** RECORDS PROVIDED follows **

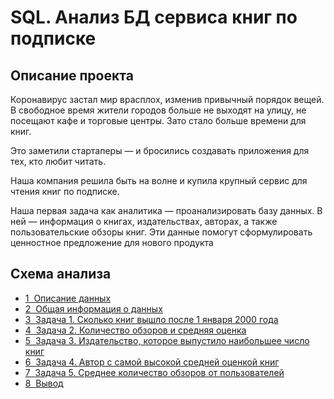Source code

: # SQL. Анализ БД сервиса книг по подписке

## Описание проекта

Коронавирус застал мир врасплох, изменив привычный порядок вещей. В свободное время жители городов больше не выходят на улицу, не посещают кафе и торговые центры. Зато стало больше времени для книг. 

Это заметили стартаперы — и бросились создавать приложения для тех, кто любит читать.

Наша компания решила быть на волне и купила крупный сервис для чтения книг по подписке. 

Наша первая задача как аналитика — проанализировать базу данных.
В ней — информация о книгах, издательствах, авторах, а также пользовательские обзоры книг. Эти данные помогут сформулировать ценностное предложение для нового продукта

## Схема анализа

<div class="toc"><ul class="toc-item"><li><span><a href="#Описание-данных" data-toc-modified-id="Описание-данных-1"><span class="toc-item-num">1&nbsp;&nbsp;</span>Описание данных</a></span></li><li><span><a href="#Общая-информация-о-данных" data-toc-modified-id="Общая-информация-о-данных-2"><span class="toc-item-num">2&nbsp;&nbsp;</span>Общая информация о данных</a></span></li><li><span><a href="#Задача-1.-Сколько-книг-вышло-после-1-января-2000-года" data-toc-modified-id="Задача-1.-Сколько-книг-вышло-после-1-января-2000-года-3"><span class="toc-item-num">3&nbsp;&nbsp;</span>Задача 1. Сколько книг вышло после 1 января 2000 года</a></span></li><li><span><a href="#Задача-2.-Количество-обзоров-и-средняя-оценка" data-toc-modified-id="Задача-2.-Количество-обзоров-и-средняя-оценка-4"><span class="toc-item-num">4&nbsp;&nbsp;</span>Задача 2. Количество обзоров и средняя оценка</a></span></li><li><span><a href="#Задача-3.-Издательство,-которое-выпустило-наибольшее-число-книг" data-toc-modified-id="Задача-3.-Издательство,-которое-выпустило-наибольшее-число-книг-5"><span class="toc-item-num">5&nbsp;&nbsp;</span>Задача 3. Издательство, которое выпустило наибольшее число книг</a></span></li><li><span><a href="#Задача-4.-Автор-с-самой-высокой-средней-оценкой-книг" data-toc-modified-id="Задача-4.-Автор-с-самой-высокой-средней-оценкой-книг-6"><span class="toc-item-num">6&nbsp;&nbsp;</span>Задача 4. Автор с самой высокой средней оценкой книг</a></span></li><li><span><a href="#Задача-5.-Среднее-количество-обзоров-от-пользователей" data-toc-modified-id="Задача-5.-Среднее-количество-обзоров-от-пользователей-7"><span class="toc-item-num">7&nbsp;&nbsp;</span>Задача 5. Среднее количество обзоров от пользователей</a></span></li><li><span><a href="#Вывод" data-toc-modified-id="Вывод-8"><span class="toc-item-num">8&nbsp;&nbsp;</span>Вывод</a></span></li></ul></div>

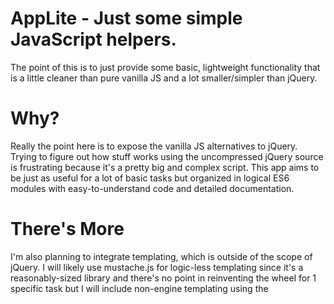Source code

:# AppLite - Just some simple JavaScript helpers. 
The point of this is to just provide some basic, lightweight functionality that
is a little cleaner than pure vanilla JS and a lot smaller/simpler than jQuery. 

# Why? 
Really the point here is to expose the vanilla JS alternatives to jQuery. 
Trying to figure out how stuff works using the uncompressed jQuery source is
frustrating because it's a pretty big and complex script. This app aims to be
just as useful for a lot of basic tasks but organized in logical ES6 modules
with easy-to-understand code and detailed documentation. 

# There's More
I'm also planning to integrate templating, which is outside of the scope of jQuery. 
I will likely use mustache.js for logic-less templating since it's a reasonably-sized
library and there's no point in reinventing the wheel for 1 specific task but I will
include non-engine templating using the <template> tag and node cloning. 

# Classes and Helpers
This app is organized into 4 categories: app, classes, helpers and custom. 

**App** - This is the root module that starts the chain of module imports. The basic document-level
event listeners and "onload" listener for the body are here. 

**Classes** - The classes for this app are organized like a C# library of classes. Since JavaScript classes
are just syntactical sugar (for the most part) these are utilized mostly for readability and organization. 
All classes represent _reusable_ types that make the most sense for multiple instances on a single app/page/website. 
These are things you'll instantiate over and over and utilize a lot. 

**Helpers** - The helper modules do not use the JS class syntax. These represent objects and functions that only really need
to be instantiated once and don't require a class/factory pattern. These objects and functions are intended to simplify access 
to fields and methods on classes that might be a little verbose or inconvenient otherwise. If you want to obsess over performance, bundle and minify this app for production. The code is verbose and descriptive intentionally to help newer developers understand what's happening in the code. 

**Custom** - The custom prefix denotes a helper that is unique to an individual's implementation of the app. While you might use
all the other classes and helpers without modifying any of the code, you'll almost definitely modify __custom_events.js__ since
those are the event handlers that make things happen on your page. The __app.js__ file technically belongs to this category as well. 

# Current Features (Update 2021-06-01)

* **AJAX/XHR Helper & Request Class** - This helper/class combo provides some convenient GET/POST functionality using promises. 
* **Benchmark Class** - This is a very simple class for using performance.now() to test your script's execution time in ms.
* **UI Helper with Modal Window** - Basic implementation of HTML-based alerts, warnings, text entry & confirm yes/no diaglogues. 
* **Basic Template Rendering** - Load dynamic or static JSON and/or templates or partials & render them to the page using mustache.js. 
* **Basic Event Delegation** - Add functions to custom_events.js based on trigger category & they're automatically "wired" via data attributes. 
* **Basic 2-way Binding** - Extending the data context concept, setup Models and Views that are "Bound" to eachother & listen for/send updates. 

All helpers and most classes are optional so you could slim down this build to suit your needs. Only templates and bindings rely on mustache.js so you can really slim down the build by excluding those. 

# To-Do List:  

* Advance the binding funtionality to allow for more complex view senders (e.g. convert <select> control into array, etc.)
* Cleanup dependencies to make customization easier and more intuitive. 
* Add more documentation to maximize readability. 
* Add more thorough examples and demos. 

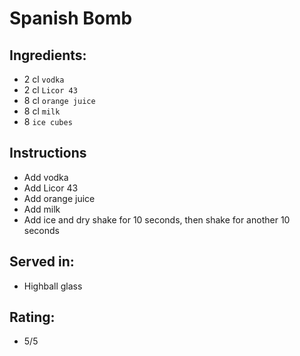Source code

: # Spanish Bomb

## Ingredients:
- 2 cl `vodka`
- 2 cl `Licor 43`
- 8 cl `orange juice`
- 8 cl `milk`
- 8 `ice cubes`

## Instructions
- Add vodka
- Add Licor 43
- Add orange juice
- Add milk
- Add ice and dry shake for 10 seconds, then shake for another 10 seconds

## Served in:
- Highball glass

## Rating:
- 5/5
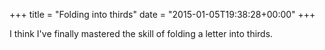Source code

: +++
title = "Folding into thirds"
date = "2015-01-05T19:38:28+00:00"
+++

I think I've finally mastered the skill of folding a letter into thirds.
			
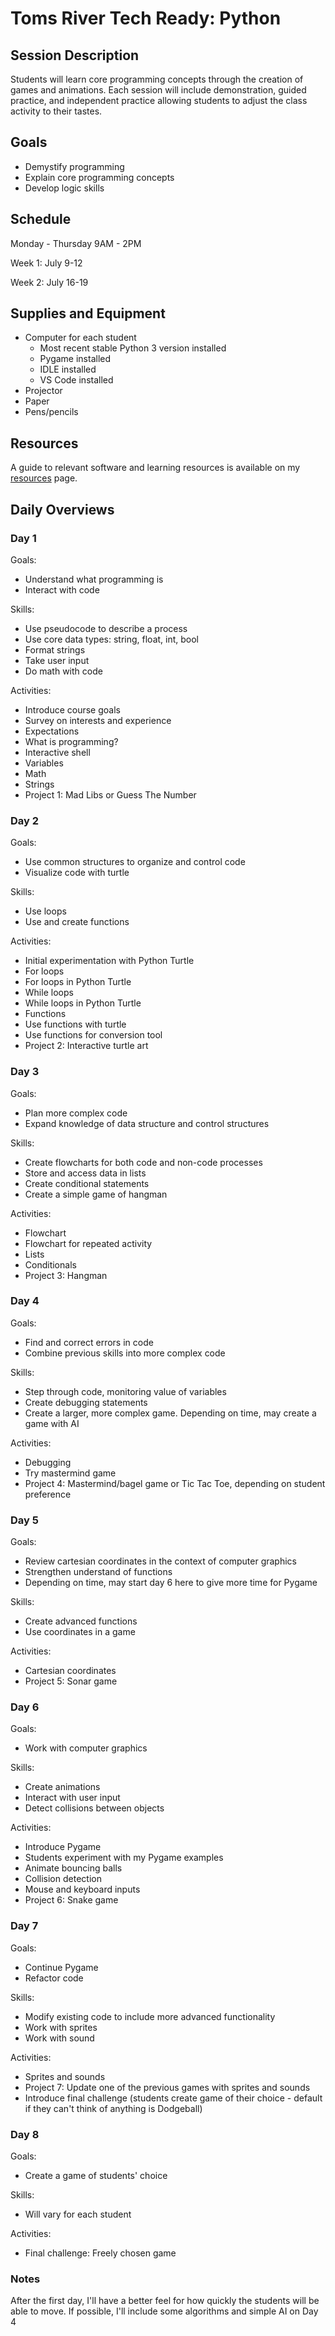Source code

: # Toms River Tech Ready: Python

## Session Description
Students will learn core programming concepts through the creation of games and animations. Each session will include demonstration, guided practice, and independent practice allowing students to adjust the class activity to their tastes.

## Goals
* Demystify programming
* Explain core programming concepts
* Develop logic skills

## Schedule
Monday - Thursday 9AM - 2PM

Week 1: July 9-12

Week 2: July 16-19

## Supplies and Equipment

* Computer for each student
  * Most recent stable Python 3 version installed
  * Pygame installed
  * IDLE installed
  * VS Code installed
* Projector
* Paper
* Pens/pencils

## Resources

A guide to relevant software and learning resources is available on my [resources](resources.md) page.

## Daily Overviews

### Day 1

Goals:

* Understand what programming is
* Interact with code

Skills:

* Use pseudocode to describe a process
* Use core data types: string, float, int, bool
* Format strings
* Take user input
* Do math with code

Activities: 

* Introduce course goals
* Survey on interests and experience
* Expectations
* What is programming?
* Interactive shell
* Variables
* Math
* Strings
* Project 1: Mad Libs or Guess The Number

### Day 2

Goals:

* Use common structures to organize and control code
* Visualize code with turtle

Skills:

* Use loops
* Use and create functions

Activities:

* Initial experimentation with Python Turtle
* For loops
* For loops in Python Turtle
* While loops
* While loops in Python Turtle
* Functions
* Use functions with turtle
* Use functions for conversion tool
* Project 2: Interactive turtle art

### Day 3

Goals:

* Plan more complex code
* Expand knowledge of data structure and control structures

Skills:

* Create flowcharts for both code and non-code processes
* Store and access data in lists
* Create conditional statements
* Create a simple game of hangman

Activities:

* Flowchart
* Flowchart for repeated activity
* Lists
* Conditionals
* Project 3: Hangman

### Day 4

Goals:

* Find and correct errors in code
* Combine previous skills into more complex code

Skills:

* Step through code, monitoring value of variables
* Create debugging statements
* Create a larger, more complex game. Depending on time, may create a game with AI

Activities:

* Debugging
* Try mastermind game
* Project 4: Mastermind/bagel game or Tic Tac Toe, depending on student preference

### Day 5

Goals:

* Review cartesian coordinates in the context of computer graphics
* Strengthen understand of functions
* Depending on time, may start day 6 here to give more time for Pygame

Skills:

* Create advanced functions
* Use coordinates in a game

Activities:

* Cartesian coordinates
* Project 5: Sonar game

### Day 6

Goals:

* Work with computer graphics

Skills:

* Create animations
* Interact with user input
* Detect collisions between objects

Activities:

* Introduce Pygame
* Students experiment with my Pygame examples
* Animate bouncing balls
* Collision detection
* Mouse and keyboard inputs
* Project 6: Snake game

### Day 7

Goals:

* Continue Pygame
* Refactor code

Skills:

* Modify existing code to include more advanced functionality
* Work with sprites
* Work with sound

Activities:

* Sprites and sounds
* Project 7: Update one of the previous games with sprites and sounds
* Introduce final challenge (students create game of their choice - default if they can't think of anything is Dodgeball)

### Day 8

Goals:

* Create a game of students' choice

Skills:

* Will vary for each student

Activities:

* Final challenge: Freely chosen game

### Notes
After the first day, I'll have a better feel for how quickly the students will be able to move. If possible, I'll include some algorithms and simple AI on Day 4


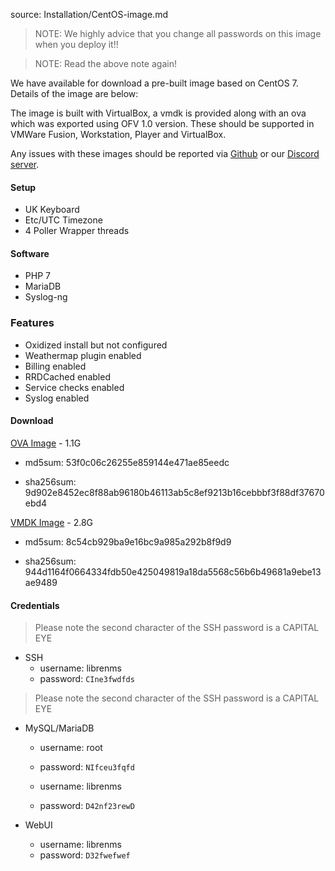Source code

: source: Installation/CentOS-image.md
> NOTE: We highly advice that you change all passwords on this image when you deploy it!!

> NOTE: Read the above note again!

We have available for download a pre-built image based on CentOS 7. Details of the image are below:

The image is built with VirtualBox, a vmdk is provided along with an ova which was exported using OFV 1.0 version. 
These should be supported in VMWare Fusion, Workstation, Player and VirtualBox.

Any issues with these images should be reported via [Github](https://github.com/librenms/librenms/issues) or our [Discord server](https://t.libren.ms/discord).

#### Setup

  - UK Keyboard
  - Etc/UTC Timezone
  - 4 Poller Wrapper threads

#### Software

  - PHP 7
  - MariaDB
  - Syslog-ng

### Features

  - Oxidized install but not configured
  - Weathermap plugin enabled
  - Billing enabled
  - RRDCached enabled
  - Service checks enabled
  - Syslog enabled

#### Download

[OVA Image](http://www.lathwood.co.uk/librenms/librenms_centos_7.ova) - 1.1G

  - md5sum: 53f0c06c26255e859144e471ae85eedc

  - sha256sum: 9d902e8452ec8f88ab96180b46113ab5c8ef9213b16cebbbf3f88df37670ebd4

[VMDK Image](http://www.lathwood.co.uk/librenms/librenms_centos_7.vmdk) - 2.8G

  - md5sum: 8c54cb929ba9e16bc9a985a292b8f9d9

  - sha256sum: 944d1164f0664334fdb50e425049819a18da5568c56b6b49681a9ebe13ae9489

#### Credentials

> Please note the second character of the SSH password is a CAPITAL EYE

  - SSH
    - username: librenms
    - password: `CIne3fwdfds`

> Please note the second character of the SSH password is a CAPITAL EYE

  - MySQL/MariaDB
    - username: root
    - password: `NIfceu3fqfd`

    - username: librenms
    - password: `D42nf23rewD`

  - WebUI
    - username: librenms
    - password: `D32fwefwef`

** End of RECORDS PROVIDED **

**WHAT YOU SHOULD DO**
In the listing above, find the line with "I think I've" and output it and every line after it up to and including the line with "Monday - Thursday 9AM - 2PM", exactly, minus the pictures.

**TASK RESPONSE**
I think I've finally mastered the skill of folding a letter into thirds.
			
Source code

: # Toms River Tech Ready: Python

## Session Description
Students will learn core programming concepts through the creation of games and animations. Each session will include demonstration, guided practice, and independent practice allowing students to adjust the class activity to their tastes.

## Goals
* Demystify programming
* Explain core programming concepts
* Develop logic skills

## Schedule
Monday - Thursday 9AM - 2PM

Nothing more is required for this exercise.